Quantitative skills will get you only so far because the market is not a physical phenomenon. It is not a system governed by normative laws. In a market, there are no standards, no acceptable behavior or guiding conduct through rules and principles. The market is also not governed by empirical laws. You can observe the market and find patterns, but can you be sure these patterns are not the result of some overfitting? And if not, how long can this pattern repeat in the future without being arbitraged by other people smarter than you?

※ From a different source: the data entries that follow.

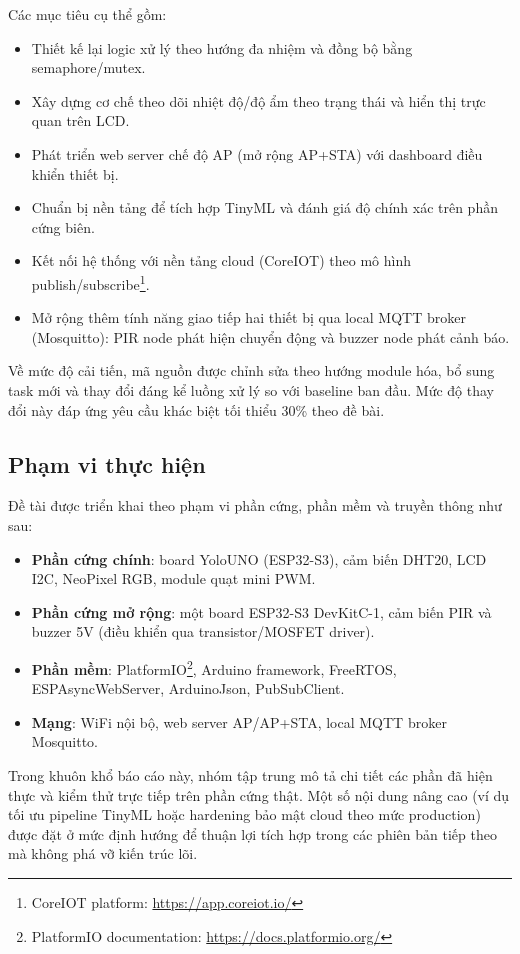 Các mục tiêu cụ thể gồm:
\begin{itemize}
    \item Thiết kế lại logic xử lý theo hướng đa nhiệm và đồng bộ bằng semaphore/mutex.
    \item Xây dựng cơ chế theo dõi nhiệt độ/độ ẩm theo trạng thái và hiển thị trực quan trên LCD.
    \item Phát triển web server chế độ AP (mở rộng AP+STA) với dashboard điều khiển thiết bị.
    \item Chuẩn bị nền tảng để tích hợp TinyML và đánh giá độ chính xác trên phần cứng biên.
    \item Kết nối hệ thống với nền tảng cloud (CoreIOT) theo mô hình publish/subscribe\footnote{CoreIOT platform: \url{https://app.coreiot.io/}}.
    \item Mở rộng thêm tính năng giao tiếp hai thiết bị qua local MQTT broker (Mosquitto): PIR node phát hiện chuyển động và buzzer node phát cảnh báo.
\end{itemize}

Về mức độ cải tiến, mã nguồn được chỉnh sửa theo hướng module hóa, bổ sung task mới và thay đổi đáng kể luồng xử lý so với baseline ban đầu. Mức độ thay đổi này đáp ứng yêu cầu khác biệt tối thiểu 30\% theo đề bài.

\subsection{Phạm vi thực hiện}

Đề tài được triển khai theo phạm vi phần cứng, phần mềm và truyền thông như sau:
\begin{itemize}
    \item \textbf{Phần cứng chính}: board YoloUNO (ESP32-S3), cảm biến DHT20, LCD I2C, NeoPixel RGB, module quạt mini PWM.
    \item \textbf{Phần cứng mở rộng}: một board ESP32-S3 DevKitC-1, cảm biến PIR và buzzer 5V (điều khiển qua transistor/MOSFET driver).
    \item \textbf{Phần mềm}: PlatformIO\footnote{PlatformIO documentation: \url{https://docs.platformio.org/}}, Arduino framework, FreeRTOS, ESPAsyncWebServer, ArduinoJson, PubSubClient.
    \item \textbf{Mạng}: WiFi nội bộ, web server AP/AP+STA, local MQTT broker Mosquitto.
\end{itemize}

Trong khuôn khổ báo cáo này, nhóm tập trung mô tả chi tiết các phần đã hiện thực và kiểm thử trực tiếp trên phần cứng thật. Một số nội dung nâng cao (ví dụ tối ưu pipeline TinyML hoặc hardening bảo mật cloud theo mức production) được đặt ở mức định hướng để thuận lợi tích hợp trong các phiên bản tiếp theo mà không phá vỡ kiến trúc lõi.


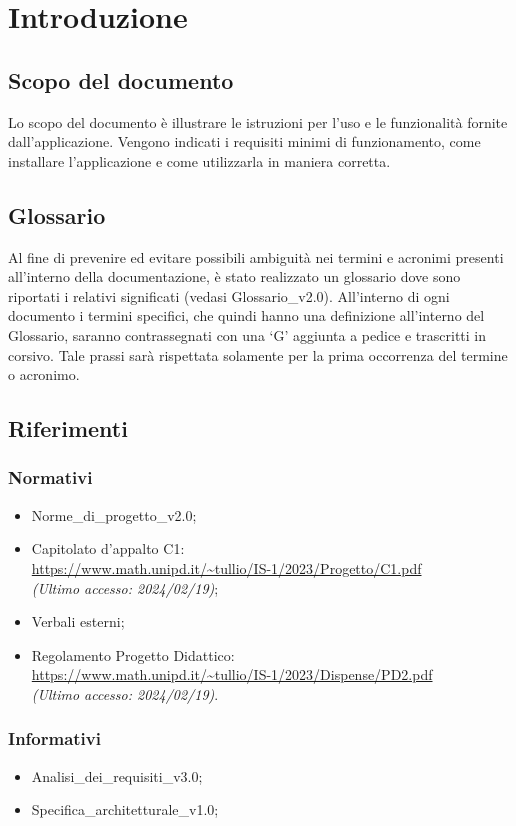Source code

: \chapter{Introduzione} \label{cap:intro}

\section{Scopo del documento}
Lo scopo del documento è illustrare le istruzioni per l'uso e le funzionalità fornite dall'applicazione. Vengono indicati i requisiti minimi di funzionamento, come installare l'applicazione e come utilizzarla in maniera corretta.

\section{Glossario}
Al fine di prevenire ed evitare possibili ambiguità nei termini e acronimi presenti all’interno della documentazione, è stato realizzato un glossario dove sono riportati i relativi significati (vedasi Glossario\_v2.0). All’interno di ogni documento i termini specifici, che quindi hanno una definizione all’interno del Glossario, saranno contrassegnati con una ‘G’ aggiunta a pedice e trascritti in corsivo. Tale prassi sarà rispettata solamente per la prima occorrenza del termine o acronimo.

\section{Riferimenti}
\subsection{Normativi}
\begin{itemize}
    \item Norme\_di\_progetto\_v2.0;
    \item Capitolato d'appalto C1: \\ \url{https://www.math.unipd.it/~tullio/IS-1/2023/Progetto/C1.pdf} \\ \textit{(Ultimo accesso: 2024/02/19)};
    \item Verbali esterni;
    \item Regolamento Progetto Didattico: \\
    \url{https://www.math.unipd.it/~tullio/IS-1/2023/Dispense/PD2.pdf} \\ \textit{(Ultimo accesso: 2024/02/19)}.
\end{itemize}

\subsection{Informativi}
\begin{itemize}
    \item Analisi\_dei\_requisiti\_v3.0;
    \item Specifica\_architetturale\_v1.0;
\end{itemize}
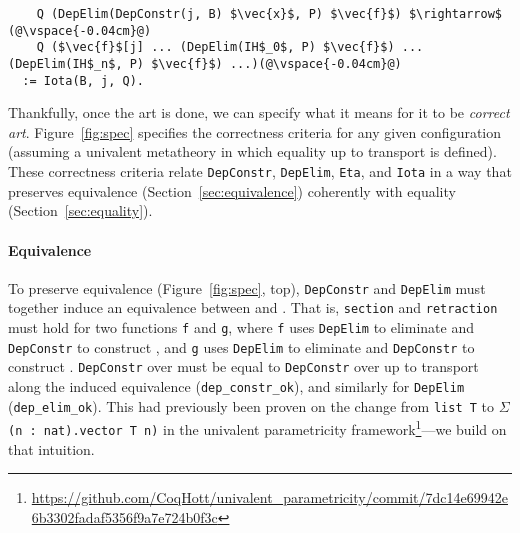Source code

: \begin{figure*}
\begin{lstlisting}
    Q (DepElim(DepConstr(j, B) $\vec{x}$, P) $\vec{f}$) $\rightarrow$ (@\vspace{-0.04cm}@)
    Q ($\vec{f}$[j] ... (DepElim(IH$_0$, P) $\vec{f}$) ... (DepElim(IH$_n$, P) $\vec{f}$) ...)(@\vspace{-0.04cm}@)
  := Iota(B, j, Q).
\end{lstlisting}
\vspace{-0.3cm}
\caption{Correctness criteria for a configuration \lstinline{(DepConstr, DepElim), (Eta, Iota)} to ensure that the transformation
preserves equivalence (top) coherently with equality (bottom). Throughout, $\vec{f}$, $\vec{x}$, and $\vec{\mathtt{IH}}$ represent
eliminator cases, constructor arguments, and inductive hypotheses, respectively.}
\label{fig:spec}
\end{figure*} %

Thankfully, once the art is done, we can specify what it means for it to be \textit{correct art}.
Figure~\ref{fig:spec} specifies the correctness criteria for any given configuration (assuming a univalent metatheory in which equality up
to transport is defined).
These correctness criteria relate \lstinline{DepConstr}, \lstinline{DepElim}, \lstinline{Eta}, and \lstinline{Iota}
in a way that preserves equivalence (Section~\ref{sec:equivalence}) coherently with equality (Section~\ref{sec:equality}).

\paragraph{Equivalence}
To preserve equivalence (Figure~\ref{fig:spec}, top), \lstinline{DepConstr} and \lstinline{DepElim} must together induce an equivalence between \A and \B.
That is, \lstinline{section} and \lstinline{retraction} must hold for two functions \lstinline{f} and \lstinline{g},
where \lstinline{f} uses \lstinline{DepElim} to eliminate \A and \lstinline{DepConstr} to construct \B, and \lstinline{g} uses 
\lstinline{DepElim} to eliminate \B and \lstinline{DepConstr} to construct \A.
\lstinline{DepConstr} over \B must be equal to \lstinline{DepConstr} over \A up to transport along the induced equivalence (\lstinline{dep_constr_ok}), 
and similarly for \lstinline{DepElim} (\lstinline{dep_elim_ok}).
This had previously been proven on the change from \lstinline{list T} to $\Sigma$\lstinline{(n : nat).vector T n)} in the 
univalent parametricity framework\footnote{\url{https://github.com/CoqHott/univalent_parametricity/commit/7dc14e69942e6b3302fadaf5356f9a7e724b0f3c}}---we build on that intuition.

The market is hectic because it is an aggregate of individuals, acting and thinking independently — or not. In theory, an economic agent is rational and will take decisions based on a thoughtful optimization problem. In reality, most people are just following their instincts. The cycle of greed and fear is as old as time. One can think independently and rationally for some time, only until this thinking gets challenged by people around you, by society, by the media. There is no true independent thinking because there is always a psychology of crowds.
In my first Substack post, I introduced some key concepts from Gustave Le Bon’s book. Let’s revisit them:
The Loss of Individual Rationality: Individuals within a crowd often lose their capacity for rational thought, succumbing instead to a “crowd mind” (animal spirits). This phenomenon leads to behaviors driven by emotion rather than logic, making crowds susceptible to manipulation by charismatic leaders or prevailing sentiments. In markets, this is the fuel for irrational exuberance during bull markets or panic selling during downturns, where investors act against their better judgment due to collective emotions.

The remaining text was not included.